# Has this happened to you?



## ORACLE (Jul 2, 2005)

Today i tried to max out on my deadlift as a last set (bad decision since i was already tired).  I honestly had alot of people stop what they were doing just to watch....either to see me do it or shit my pants in the process more than likely it was the latter of the two. 

I put on 475lbs got it halfway up and my left strap goes.  Fucked up my concentration and of course my grip.  I wasted so much energy doing it and not to mention the embarrassment of not being able to complete the lift that i mentally couldn't work out my back like i wanted to.  I just felt like it was a wasted workout.


----------



## MaSTa LifTa (Jul 2, 2005)

Quit being a pussy and making excuses O.  Just do it!  No excuses.  No, but if I have high hopes for a certain lift and it doesn't happen my workout will usually be shitty because I'm pissed off at myself for not making the lift.


----------



## ORACLE (Jul 2, 2005)

MaSTa LifTa said:
			
		

> Quit being a pussy and making excuses O.  Just do it!  No excuses.  No, but if I have high hopes for a certain lift and it doesn't happen my workout will usually be shitty because I'm pissed off at myself for not making the lift.

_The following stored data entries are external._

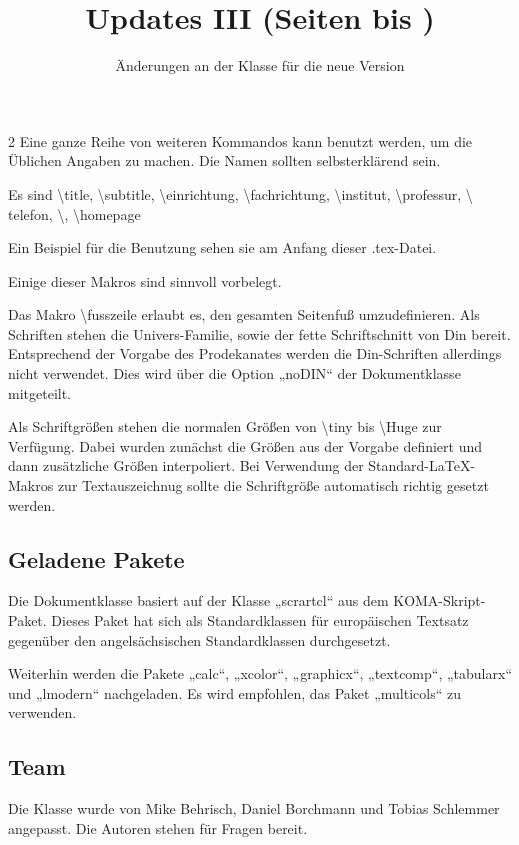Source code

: \documentclass[serifmath,a0paper,noDIN,MathematikA0]{tudmathposter}
\begin{document}
\begin{multicols}2
  Eine ganze Reihe von weiteren Kommandos kann benutzt werden, um
  die Üblichen Angaben zu machen. Die Namen sollten selbsterklärend
  sein.

  Es sind \textbackslash title, \textbackslash subtitle,
  \textbackslash einrichtung, \textbackslash fachrichtung,
  \textbackslash institut, \textbackslash professur, \textbackslash
  telefon, \textbackslash \fax, \textbackslash homepage
  
  Ein Beispiel für die Benutzung sehen sie am Anfang dieser .tex-Datei.
  
  Einige dieser Makros sind sinnvoll vorbelegt.
  
  Das Makro
  \textbackslash fusszeile erlaubt es, den gesamten Seitenfuß
  umzudefinieren.
  Als Schriften stehen die Univers-Familie, sowie der fette
  Schriftschnitt von Din bereit. Entsprechend der Vorgabe des
  Prodekanates werden die Din-Schriften allerdings nicht
  verwendet. Dies wird über die Option „noDIN“ der Dokumentklasse
  mitgeteilt.

  Als Schriftgrößen stehen die normalen Größen von \textbackslash tiny
  bis \textbackslash Huge zur Verfügung. Dabei wurden zunächst die
  Größen aus der Vorgabe definiert und dann zusätzliche Größen
  interpoliert. Bei Verwendung der Standard-\LaTeX-Makros zur
  Textauszeichnug sollte die Schriftgröße automatisch richtig gesetzt
  werden.
  \enlargethispage{4\baselineskip}
\subsection{Geladene Pakete}
  Die Dokumentklasse basiert auf der Klasse „scrartcl“ aus dem
  KOMA-Skript-Paket. Dieses Paket hat sich als Standardklassen für
  europäischen Textsatz gegenüber den angelsächsischen Standardklassen
  durchgesetzt.

  Weiterhin werden die Pakete „calc“, „xcolor“, „graphicx“,
  „textcomp“, „tabularx“ und „lmodern“ nachgeladen. Es wird empfohlen,
  das Paket „multicols“ zu verwenden.

  \subsection{Team}
  Die Klasse wurde von Mike Behrisch, Daniel Borchmann und Tobias
  Schlemmer angepasst. Die Autoren stehen für Fragen bereit.
\end{multicols}
\pagebreak
\fax{}\label{Updanfang}%
\title{Updates III (Seiten \pageref{Updanfang} bis \pageref{Updende})}%
\subtitle{Änderungen an der Klasse für die neue Version}
\maketitle
\end{document}
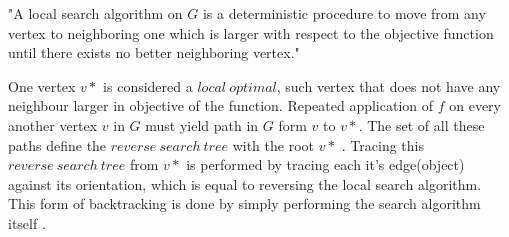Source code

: "A local search algorithm on $G$ is a deterministic procedure to move from any vertex to neighboring one which is larger with respect to the objective function until there exists no better neighboring vertex." \parencite{avis1996reverse}

One vertex $v\ast$ is considered a $local\ optimal$, such vertex that does not have any neighbour larger in objective of the function. Repeated application of $f$ on every another vertex $v$ in $G$ must yield path in $G$ form $v$ to $v\ast$. The set of all these paths define the $reverse\ search\ tree$ with the root $v\ast$ \parencite{david2000tutorial}. Tracing this $reverse\ search\ tree$ from $v\ast$ is performed by tracing each it's edge(object) against its orientation, which is equal to reversing the local search algorithm. This form of backtracking is done by simply performing the search algorithm itself \parencite{avis1996reverse}. 

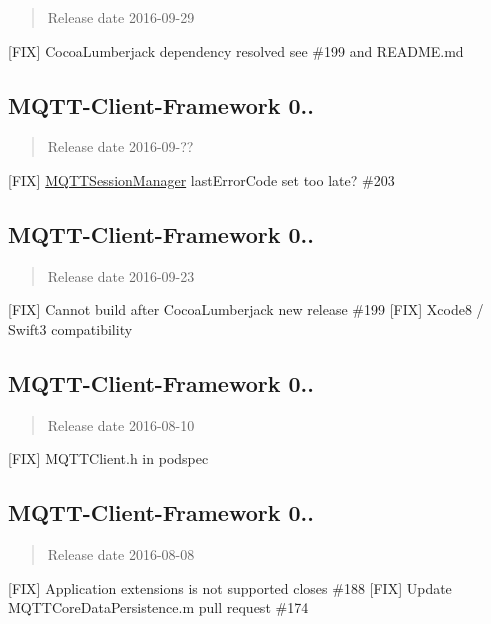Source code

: \begin{quote}
Release date 2016-\/09-\/29 \end{quote}


\mbox{[}F\+IX\mbox{]} Cocoa\+Lumberjack dependency resolved see \#199 and R\+E\+A\+D\+M\+E.\+md

\subsection*{M\+Q\+T\+T-\/\+Client-\/\+Framework 0..}

\begin{quote}
Release date 2016-\/09-\/?? \end{quote}


\mbox{[}F\+IX\mbox{]} \hyperlink{interface_m_q_t_t_session_manager}{M\+Q\+T\+T\+Session\+Manager} last\+Error\+Code set too late? \#203

\subsection*{M\+Q\+T\+T-\/\+Client-\/\+Framework 0..}

\begin{quote}
Release date 2016-\/09-\/23 \end{quote}


\mbox{[}F\+IX\mbox{]} Cannot build after Cocoa\+Lumberjack new release \#199 \mbox{[}F\+IX\mbox{]} Xcode8 / Swift3 compatibility

\subsection*{M\+Q\+T\+T-\/\+Client-\/\+Framework 0..}

\begin{quote}
Release date 2016-\/08-\/10 \end{quote}


\mbox{[}F\+IX\mbox{]} M\+Q\+T\+T\+Client.\+h in podspec

\subsection*{M\+Q\+T\+T-\/\+Client-\/\+Framework 0..}

\begin{quote}
Release date 2016-\/08-\/08 \end{quote}


\mbox{[}F\+IX\mbox{]} Application extensions is not supported closes \#188 \mbox{[}F\+IX\mbox{]} Update M\+Q\+T\+T\+Core\+Data\+Persistence.\+m pull request \#174

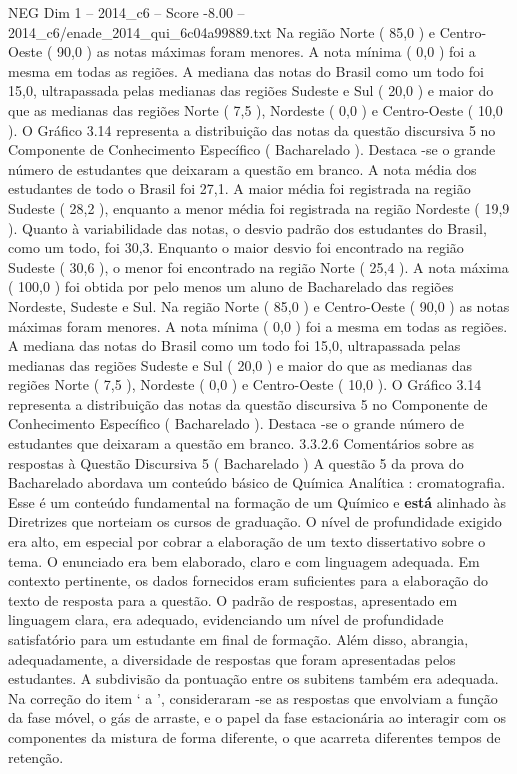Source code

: \begin{textsample}{NEG Dim 1 – 2014\_c6 – Score -8.00 – 2014\_c6/enade\_2014\_qui\_6c04a99889.txt}
Na região Norte ( 85,0 ) e Centro-Oeste ( 90,0 ) as notas máximas foram menores.
A nota mínima ( 0,0 ) foi a mesma em todas as regiões.
A mediana das notas do Brasil como um todo foi 15,0, ultrapassada pelas medianas das regiões Sudeste e Sul ( 20,0 ) e maior do que as medianas das regiões Norte ( 7,5 ), Nordeste ( 0,0 ) e Centro-Oeste ( 10,0 ).
O Gráfico 3.14 representa a distribuição das notas da questão discursiva 5 no Componente de Conhecimento Específico ( Bacharelado ).
Destaca -se o grande número de estudantes que deixaram a questão em branco.
A nota média dos estudantes de todo o Brasil foi 27,1.
A maior média foi registrada na região Sudeste ( 28,2 ), enquanto a menor média foi registrada na região Nordeste ( 19,9 ).
Quanto à variabilidade das notas, o desvio padrão dos estudantes do Brasil, como um todo, foi 30,3.
Enquanto o maior desvio foi encontrado na região Sudeste ( 30,6 ), o menor foi encontrado na região Norte ( 25,4 ).
A nota máxima ( 100,0 ) foi obtida por pelo menos um aluno de Bacharelado das regiões Nordeste, Sudeste e Sul.
Na região Norte ( 85,0 ) e Centro-Oeste ( 90,0 ) as notas máximas foram menores.
A nota mínima ( 0,0 ) foi a mesma em todas as regiões.
A mediana das notas do Brasil como um todo foi 15,0, ultrapassada pelas medianas das regiões Sudeste e Sul ( 20,0 ) e maior do que as medianas das regiões Norte ( 7,5 ), Nordeste ( 0,0 ) e Centro-Oeste ( 10,0 ).
O Gráfico 3.14 representa a distribuição das notas da questão discursiva 5 no Componente de Conhecimento Específico ( Bacharelado ).
Destaca -se o grande número de estudantes que deixaram a questão em branco. 3.3.2.6 Comentários sobre as respostas à Questão Discursiva 5 ( Bacharelado ) A questão 5 da prova do Bacharelado abordava um conteúdo básico de Química Analítica : cromatografia.
Esse é um conteúdo fundamental na formação de um Químico e \textbf{está} alinhado às Diretrizes que norteiam os cursos de graduação.
O nível de profundidade exigido era alto, em especial por cobrar a elaboração de um texto dissertativo sobre o tema.
O enunciado era bem elaborado, claro e com linguagem adequada.
Em contexto pertinente, os dados fornecidos eram suficientes para a elaboração do texto de resposta para a questão.
O padrão de respostas, apresentado em linguagem clara, era adequado, evidenciando um nível de profundidade satisfatório para um estudante em final de formação.
Além disso, abrangia, adequadamente, a diversidade de respostas que foram apresentadas pelos estudantes.
A subdivisão da pontuação entre os subitens também era adequada.
Na correção do item ‘ a ’, consideraram -se as respostas que envolviam a função da fase móvel, o gás de arraste, e o papel da fase estacionária ao interagir com os componentes da mistura de forma diferente, o que acarreta diferentes tempos de retenção.

\end{textsample}

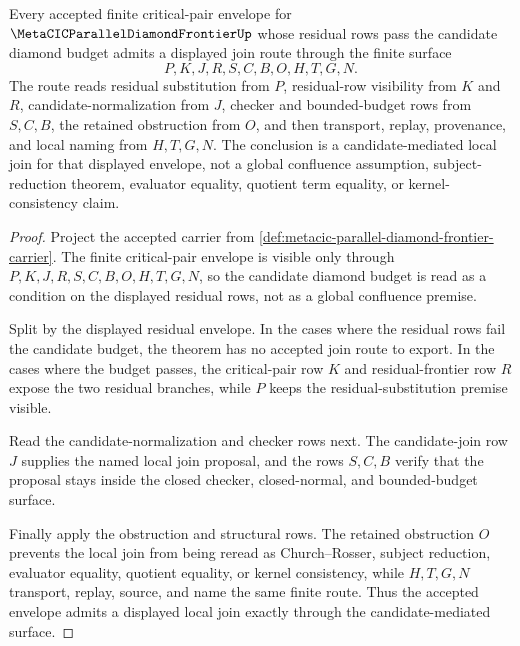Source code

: \begin{theorem}
\label{thm:metacic-parallel-diamond-frontier-critical-pair-join}
Every accepted finite critical-pair envelope for $\MetaCICParallelDiamondFrontierUp$ whose residual rows pass the candidate diamond budget admits a displayed join route through the finite surface
$$
P,K,J,R,S,C,B,O,H,T,G,N .
$$
The route reads residual substitution from $P$, residual-row visibility from $K$ and $R$, candidate-normalization from $J$, checker and bounded-budget rows from $S,C,B$, the retained obstruction from $O$, and then transport, replay, provenance, and local naming from $H,T,G,N$. The conclusion is a candidate-mediated local join for that displayed envelope, not a global confluence assumption, subject-reduction theorem, evaluator equality, quotient term equality, or kernel-consistency claim.
\end{theorem}
\begin{proof}
Project the accepted carrier from \autoref{def:metacic-parallel-diamond-frontier-carrier}. The finite critical-pair envelope is visible only through $P,K,J,R,S,C,B,O,H,T,G,N$, so the candidate diamond budget is read as a condition on the displayed residual rows, not as a global confluence premise.

Split by the displayed residual envelope. In the cases where the residual rows fail the candidate budget, the theorem has no accepted join route to export. In the cases where the budget passes, the critical-pair row $K$ and residual-frontier row $R$ expose the two residual branches, while $P$ keeps the residual-substitution premise visible.

Read the candidate-normalization and checker rows next. The candidate-join row $J$ supplies the named local join proposal, and the rows $S,C,B$ verify that the proposal stays inside the closed checker, closed-normal, and bounded-budget surface.

Finally apply the obstruction and structural rows. The retained obstruction $O$ prevents the local join from being reread as Church--Rosser, subject reduction, evaluator equality, quotient equality, or kernel consistency, while $H,T,G,N$ transport, replay, source, and name the same finite route. Thus the accepted envelope admits a displayed local join exactly through the candidate-mediated surface.
\end{proof}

That's what i felt like.  I just knew that i could get that weight up then the result was crappy.


----------



## ORACLE (Jul 2, 2005)

and i just started using weight straps about 2 weeks ago because i noticed my grip wasn't able to hold up the weight.  The first time doing it my circulation was cut off and my forearms and hands were swollen.  I just don't know how to actually make them tight around the bar without putting the added strain to my hands.


----------



## MaSTa LifTa (Jul 2, 2005)

Be careful doing those heavy deadlifts around the hotties in case you do shit your pants.  Just my little bit of expert advice.


----------



## Defconx3 (Jul 2, 2005)

MaSTa LifTa said:
			
		

> No, but if I have high hopes for a certain lift and it doesn't happen my workout will usually be shitty because I'm pissed off at myself for not making the lift.



Yep, happens to me too.


----------



## Blackbird (Jul 2, 2005)

Were you going to get it?  If so you should have tried again.


----------



## ORACLE (Jul 2, 2005)

Blackbird said:
			
		

> Were you going to get it?  If so you should have tried again.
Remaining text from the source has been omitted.